Scrooge and the Single Girl Read online

Page 6


  The voice of reason—in general, Will liked to think of himself as reasonable man—whispered in his ear that he was being every bit as foolish and pigheaded as she was. But there was something about having that woman underfoot round-the-clock that brought his worst qualities to the fore. He started reading again, concentrating fiercely, trying to keep all those Russian names straight, resolutely ignoring the icy wind that was blowing in the door.

  And then, out of nowhere, her cat landed on his lap, between his belt and his book.

  He reacted on instinct, shouting “No!” raising his book and giving the animal a firm shove off his lap.

  Maybe firmer than he should have. The cat went flying. But it landed on its feet. And it ran off into the kitchen, fast, using all four legs, not limping in the least. He was sure he hadn’t hurt it—that time, or earlier, when he’d caught its tail under his chair. From what he’d just seen, its tail looked fine.

  And where in hell, he wondered, had that woman gotten herself off to?

  Outside, he heard engine noises.

  What the hell? She shouldn’t be trying to drive off yet. Her cat was still in the house with him.

  It flew in the face of good sense to pay the slightest attention to what she was up to, but he did it anyway. There was a window about three feet from his chair. He got up and went over there and peeked around the edge of the blind.
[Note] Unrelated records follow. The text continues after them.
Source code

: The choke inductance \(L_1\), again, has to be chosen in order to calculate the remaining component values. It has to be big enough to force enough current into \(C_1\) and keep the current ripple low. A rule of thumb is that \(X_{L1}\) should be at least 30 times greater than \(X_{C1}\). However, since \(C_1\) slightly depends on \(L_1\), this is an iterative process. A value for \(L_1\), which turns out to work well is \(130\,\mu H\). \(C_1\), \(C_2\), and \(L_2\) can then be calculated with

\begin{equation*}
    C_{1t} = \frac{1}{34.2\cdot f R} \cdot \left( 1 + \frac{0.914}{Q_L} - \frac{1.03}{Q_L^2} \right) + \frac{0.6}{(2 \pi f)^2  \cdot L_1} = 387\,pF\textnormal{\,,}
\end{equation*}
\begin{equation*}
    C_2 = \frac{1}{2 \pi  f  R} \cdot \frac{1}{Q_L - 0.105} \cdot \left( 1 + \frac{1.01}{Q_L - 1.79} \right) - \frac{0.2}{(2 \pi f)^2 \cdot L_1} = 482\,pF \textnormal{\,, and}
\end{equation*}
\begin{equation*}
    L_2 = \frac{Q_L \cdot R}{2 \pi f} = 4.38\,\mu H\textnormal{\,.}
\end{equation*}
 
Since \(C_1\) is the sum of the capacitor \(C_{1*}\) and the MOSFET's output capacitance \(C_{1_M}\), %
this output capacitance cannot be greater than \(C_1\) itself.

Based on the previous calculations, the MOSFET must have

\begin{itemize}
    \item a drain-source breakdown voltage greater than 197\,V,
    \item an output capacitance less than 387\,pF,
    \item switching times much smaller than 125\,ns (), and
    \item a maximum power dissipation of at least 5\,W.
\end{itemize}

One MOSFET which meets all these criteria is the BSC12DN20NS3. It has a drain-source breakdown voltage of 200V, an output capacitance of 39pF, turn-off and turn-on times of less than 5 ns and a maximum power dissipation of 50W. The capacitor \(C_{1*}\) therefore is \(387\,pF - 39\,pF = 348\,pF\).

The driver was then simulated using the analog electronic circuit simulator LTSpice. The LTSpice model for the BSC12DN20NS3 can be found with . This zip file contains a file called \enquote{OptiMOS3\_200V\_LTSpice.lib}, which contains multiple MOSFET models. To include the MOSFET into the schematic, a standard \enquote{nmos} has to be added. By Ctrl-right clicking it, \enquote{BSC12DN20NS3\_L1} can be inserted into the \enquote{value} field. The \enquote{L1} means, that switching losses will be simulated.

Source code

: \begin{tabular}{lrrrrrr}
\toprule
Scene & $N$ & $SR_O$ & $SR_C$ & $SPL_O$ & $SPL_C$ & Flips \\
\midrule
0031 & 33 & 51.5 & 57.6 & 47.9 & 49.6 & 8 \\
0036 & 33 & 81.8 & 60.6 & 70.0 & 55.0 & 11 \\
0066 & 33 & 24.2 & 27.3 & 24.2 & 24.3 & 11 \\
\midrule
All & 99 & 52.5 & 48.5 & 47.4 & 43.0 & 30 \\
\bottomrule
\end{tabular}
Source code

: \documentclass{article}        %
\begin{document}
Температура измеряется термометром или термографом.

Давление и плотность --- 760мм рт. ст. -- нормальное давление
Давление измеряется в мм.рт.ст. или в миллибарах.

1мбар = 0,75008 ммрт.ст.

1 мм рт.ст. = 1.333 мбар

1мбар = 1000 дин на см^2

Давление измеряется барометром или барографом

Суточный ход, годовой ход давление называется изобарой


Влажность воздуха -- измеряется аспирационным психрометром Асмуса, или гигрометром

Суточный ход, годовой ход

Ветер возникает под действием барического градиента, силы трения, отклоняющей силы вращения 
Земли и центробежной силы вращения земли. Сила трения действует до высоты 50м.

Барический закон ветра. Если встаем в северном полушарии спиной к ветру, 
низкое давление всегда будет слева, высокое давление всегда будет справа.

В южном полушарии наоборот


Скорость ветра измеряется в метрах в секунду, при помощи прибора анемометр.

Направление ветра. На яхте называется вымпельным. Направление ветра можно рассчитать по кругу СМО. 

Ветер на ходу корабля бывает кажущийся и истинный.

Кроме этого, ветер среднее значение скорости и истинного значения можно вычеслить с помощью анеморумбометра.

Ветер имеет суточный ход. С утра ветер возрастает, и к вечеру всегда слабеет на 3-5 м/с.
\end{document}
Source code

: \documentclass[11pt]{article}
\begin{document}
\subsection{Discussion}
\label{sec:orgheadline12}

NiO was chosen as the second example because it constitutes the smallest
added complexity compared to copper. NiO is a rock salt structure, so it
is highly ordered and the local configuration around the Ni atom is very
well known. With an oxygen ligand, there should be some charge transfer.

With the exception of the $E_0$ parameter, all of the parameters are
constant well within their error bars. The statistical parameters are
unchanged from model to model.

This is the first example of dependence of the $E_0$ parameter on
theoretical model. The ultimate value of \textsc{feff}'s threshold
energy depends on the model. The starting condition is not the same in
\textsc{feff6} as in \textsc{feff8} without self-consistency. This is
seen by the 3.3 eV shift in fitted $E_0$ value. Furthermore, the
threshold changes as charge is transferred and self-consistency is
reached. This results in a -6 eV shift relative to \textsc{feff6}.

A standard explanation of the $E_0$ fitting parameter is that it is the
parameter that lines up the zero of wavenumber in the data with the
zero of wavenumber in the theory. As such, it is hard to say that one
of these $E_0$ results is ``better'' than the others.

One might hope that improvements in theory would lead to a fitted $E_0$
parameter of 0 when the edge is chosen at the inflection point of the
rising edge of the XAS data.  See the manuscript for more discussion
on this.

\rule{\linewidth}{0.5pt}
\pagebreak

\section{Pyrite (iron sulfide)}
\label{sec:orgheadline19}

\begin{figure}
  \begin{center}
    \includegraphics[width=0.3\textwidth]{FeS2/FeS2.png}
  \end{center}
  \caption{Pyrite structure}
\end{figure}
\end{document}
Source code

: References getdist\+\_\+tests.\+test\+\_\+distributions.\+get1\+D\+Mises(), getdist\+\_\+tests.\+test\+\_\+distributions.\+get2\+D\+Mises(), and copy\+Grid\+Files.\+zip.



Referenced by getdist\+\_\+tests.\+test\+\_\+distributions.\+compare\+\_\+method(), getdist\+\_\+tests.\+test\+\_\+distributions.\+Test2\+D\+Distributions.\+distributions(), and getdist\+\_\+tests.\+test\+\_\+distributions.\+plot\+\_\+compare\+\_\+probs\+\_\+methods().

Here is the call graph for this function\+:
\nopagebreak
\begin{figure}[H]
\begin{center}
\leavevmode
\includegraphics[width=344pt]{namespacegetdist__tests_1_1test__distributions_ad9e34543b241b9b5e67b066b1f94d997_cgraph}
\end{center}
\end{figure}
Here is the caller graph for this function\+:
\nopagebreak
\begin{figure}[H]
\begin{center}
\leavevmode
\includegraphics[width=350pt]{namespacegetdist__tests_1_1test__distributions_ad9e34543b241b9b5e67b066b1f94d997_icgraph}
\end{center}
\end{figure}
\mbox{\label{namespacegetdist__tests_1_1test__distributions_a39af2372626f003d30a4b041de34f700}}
  The snow was coming down pretty thick by then, but even through the veil of white, he could see the vehicles—and Jillian. She was putting on her chains. Surprisingly, she seemed to have a clear grasp of the process. She’d managed to flatten the snow in the crucial places and she’d laid out the chains. She was just getting ready to drive back onto them. He imagined she might even manage to actually get them hooked correctly in place.

  But there was no way even properly installed chains were going to get her down the driveway to the road. The snow was just too damn deep. She had to know that.

  But then again, she was Jillian. And who could ever really know what went on in that mind of hers? Also, who could say how long it was going to take her to face reality and come back inside?

  Muttering a few more choice expletives, he went over and shut the door. Then he stuck another log in the wood-burning half of the kitchen stove and stood in front of the heater in the living area until the place began to warm up again.

  He’d just settled back into his chair and picked up his book when Jillian blew in again. She went straight to the heater and stood in front of it for three or four minutes, shivering and rubbing her hands together.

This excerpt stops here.